Re: Getting a process' EIP address (and other registers)
From: suthambhara nagaraj
Date: Tue Oct 12 2004 - 23:57:20 EST
Why don't you use the pt_regs structure to restore the EIP
value stored during SAVE_ALL. Add a line in sys_ioctl to access the SAVE_ALL
stored values (EIP).This would then be simple pointer arithmetic.
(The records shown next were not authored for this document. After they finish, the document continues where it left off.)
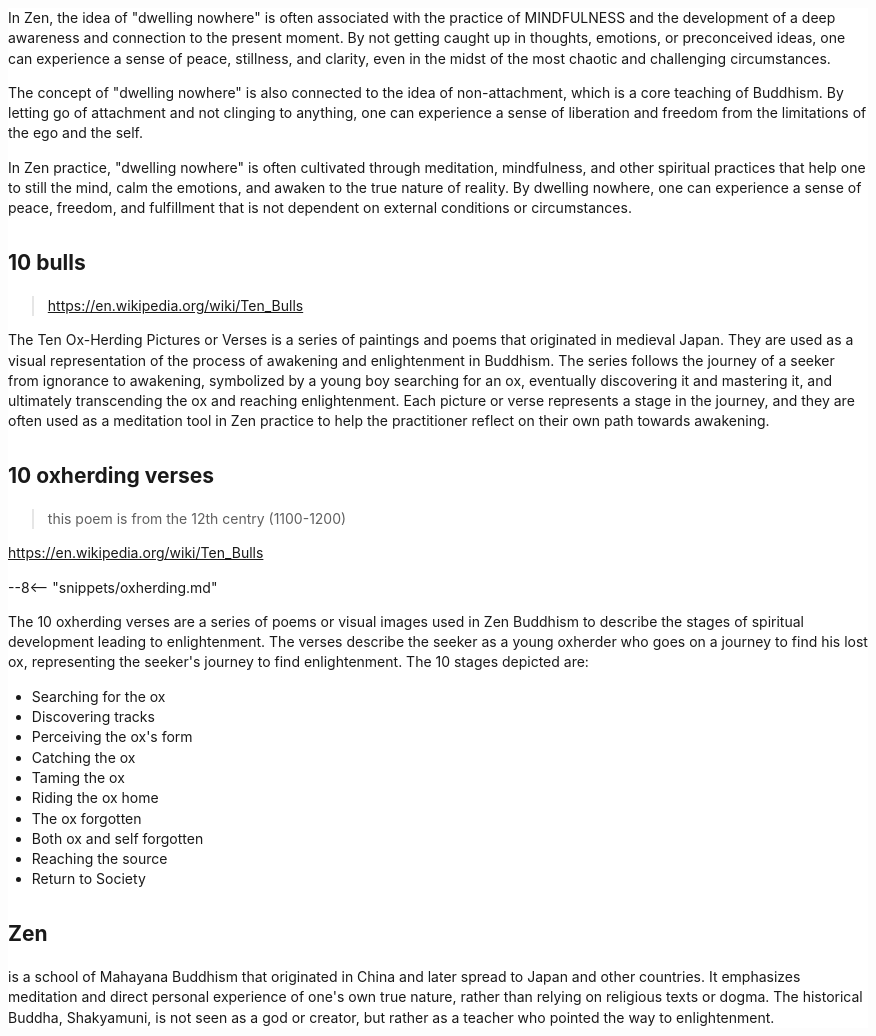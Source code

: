 In Zen, the idea of "dwelling nowhere" is often associated with the practice of MINDFULNESS and the development of a deep awareness and connection to the present moment. By not getting caught up in thoughts, emotions, or preconceived ideas, one can experience a sense of peace, stillness, and clarity, even in the midst of the most chaotic and challenging circumstances.

The concept of "dwelling nowhere" is also connected to the idea of non-attachment, which is a core teaching of Buddhism. By letting go of attachment and not clinging to anything, one can experience a sense of liberation and freedom from the limitations of the ego and the self.

In Zen practice, "dwelling nowhere" is often cultivated through meditation, mindfulness, and other spiritual practices that help one to still the mind, calm the emotions, and awaken to the true nature of reality. By dwelling nowhere, one can experience a sense of peace, freedom, and fulfillment that is not dependent on external conditions or circumstances.

## 10 bulls

> <https://en.wikipedia.org/wiki/Ten_Bulls>

The Ten Ox-Herding Pictures or Verses is a series of paintings and poems that originated in medieval Japan. They are used as a visual representation of the process of awakening and enlightenment in Buddhism. The series follows the journey of a seeker from ignorance to awakening, symbolized by a young boy searching for an ox, eventually discovering it and mastering it, and ultimately transcending the ox and reaching enlightenment. Each picture or verse represents a stage in the journey, and they are often used as a meditation tool in Zen practice to help the practitioner reflect on their own path towards awakening.

## 10 oxherding verses

> this poem is from the 12th centry (1100-1200)

<https://en.wikipedia.org/wiki/Ten_Bulls>

--8<-- "snippets/oxherding.md"

The 10 oxherding verses are a series of poems or visual images used in Zen Buddhism to describe the stages of spiritual development leading to enlightenment. The verses describe the seeker as a young oxherder who goes on a journey to find his lost ox, representing the seeker's journey to find enlightenment. The 10 stages depicted are:

- Searching for the ox
- Discovering tracks
- Perceiving the ox's form
- Catching the ox
- Taming the ox
- Riding the ox home
- The ox forgotten
- Both ox and self forgotten
- Reaching the source
- Return to Society

## Zen

is a school of Mahayana Buddhism that originated in China and later spread to Japan and other countries. It emphasizes meditation and direct personal experience of one's own true nature, rather than relying on religious texts or dogma. The historical Buddha, Shakyamuni, is not seen as a god or creator, but rather as a teacher who pointed the way to enlightenment.
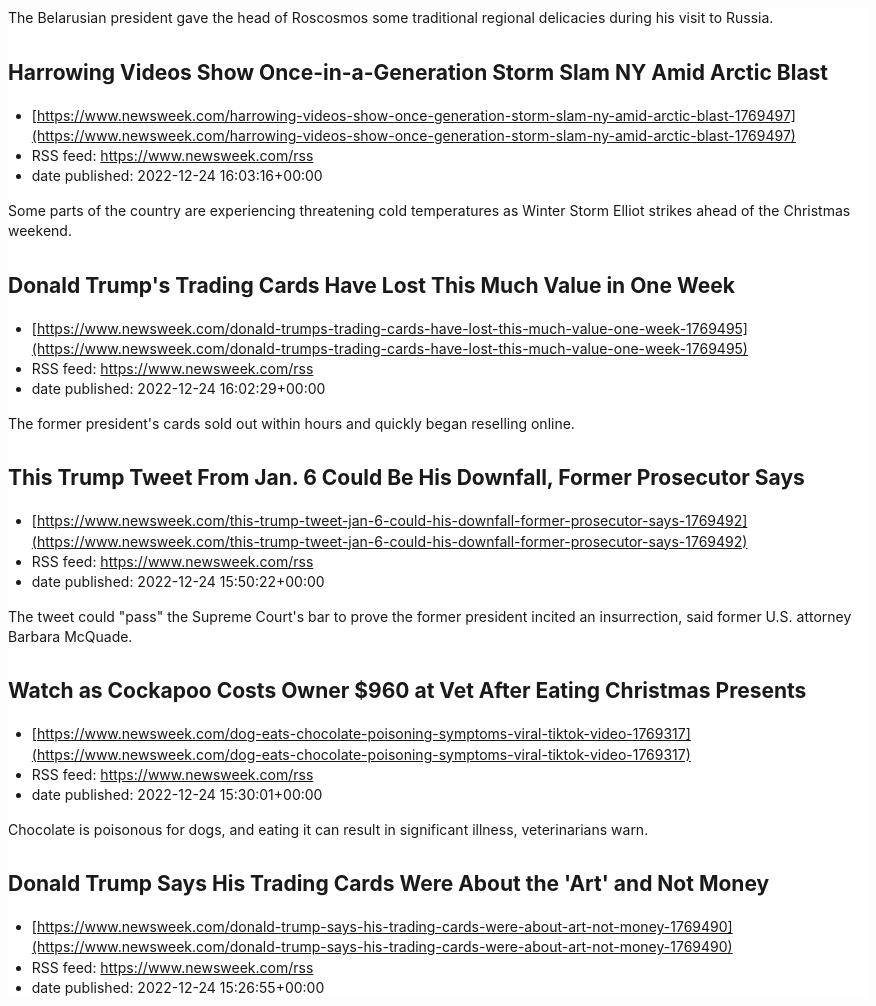 The Belarusian president gave the head of Roscosmos some traditional regional delicacies during his visit to Russia.

## Harrowing Videos Show Once-in-a-Generation Storm Slam NY Amid Arctic Blast
 - [https://www.newsweek.com/harrowing-videos-show-once-generation-storm-slam-ny-amid-arctic-blast-1769497](https://www.newsweek.com/harrowing-videos-show-once-generation-storm-slam-ny-amid-arctic-blast-1769497)
 - RSS feed: https://www.newsweek.com/rss
 - date published: 2022-12-24 16:03:16+00:00

Some parts of the country are experiencing threatening cold temperatures as Winter Storm Elliot strikes ahead of the Christmas weekend.

## Donald Trump's Trading Cards Have Lost This Much Value in One Week
 - [https://www.newsweek.com/donald-trumps-trading-cards-have-lost-this-much-value-one-week-1769495](https://www.newsweek.com/donald-trumps-trading-cards-have-lost-this-much-value-one-week-1769495)
 - RSS feed: https://www.newsweek.com/rss
 - date published: 2022-12-24 16:02:29+00:00

The former president's cards sold out within hours and quickly began reselling online.

## This Trump Tweet From Jan. 6 Could Be His Downfall, Former Prosecutor Says
 - [https://www.newsweek.com/this-trump-tweet-jan-6-could-his-downfall-former-prosecutor-says-1769492](https://www.newsweek.com/this-trump-tweet-jan-6-could-his-downfall-former-prosecutor-says-1769492)
 - RSS feed: https://www.newsweek.com/rss
 - date published: 2022-12-24 15:50:22+00:00

The tweet could "pass" the Supreme Court's bar to prove the former president incited an insurrection, said former U.S. attorney Barbara McQuade.

## Watch as Cockapoo Costs Owner $960 at Vet After Eating Christmas Presents
 - [https://www.newsweek.com/dog-eats-chocolate-poisoning-symptoms-viral-tiktok-video-1769317](https://www.newsweek.com/dog-eats-chocolate-poisoning-symptoms-viral-tiktok-video-1769317)
 - RSS feed: https://www.newsweek.com/rss
 - date published: 2022-12-24 15:30:01+00:00

Chocolate is poisonous for dogs, and eating it can result in significant illness, veterinarians warn.

## Donald Trump Says His Trading Cards Were About the 'Art' and Not Money
 - [https://www.newsweek.com/donald-trump-says-his-trading-cards-were-about-art-not-money-1769490](https://www.newsweek.com/donald-trump-says-his-trading-cards-were-about-art-not-money-1769490)
 - RSS feed: https://www.newsweek.com/rss
 - date published: 2022-12-24 15:26:55+00:00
I hope I havae answered you.
Regards
Suthambhara
On Tue, 12 Oct 2004 21:10:13 -0700, Hanson, Jonathan M
<jonathan.m.hanson@xxxxxxxxx> wrote:
> I have written a 2.4 kernel module that is triggered upon an
> IOCTL from a user application. Once triggered the kernel module dumps
> out the contents of the system memory and the x86 CPU architecture state
> to separate files.
> I'm writing to the list because my method for getting registers
> from the user process before it entered the kernel is producing
> incorrect results. I've looked all through the kernel code and searched
> all over the web for an answer to this specific question and found
> nothing relevant.
> In my research how to do this I've found that the stack pointer
> for the user process before it entered the kernel is stored in
> current->thread.esp0. From there the registers for the user process are
> stored at offsets from that location (for example, EIP is supposed to be
> 0x28 unsigned char bytes from esp0). I have code to get the EIP as
> follows:
>
> unsigned char *stack_address, *eip;
>
> stack_address = (unsigned char *)(current->thread.esp0);
> eip = stack_address + 0x28;
> printk("eip = %08lx\n", *(unsigned long *)eip);
>
> Like I mentioned this is producing incorrect results. How do I access
> the user process' general purpose registers contents as they were before
> the kernel was entered (or correct my code above if I'm accessing
> something wrong)?
> Thanks in advance for any help offered.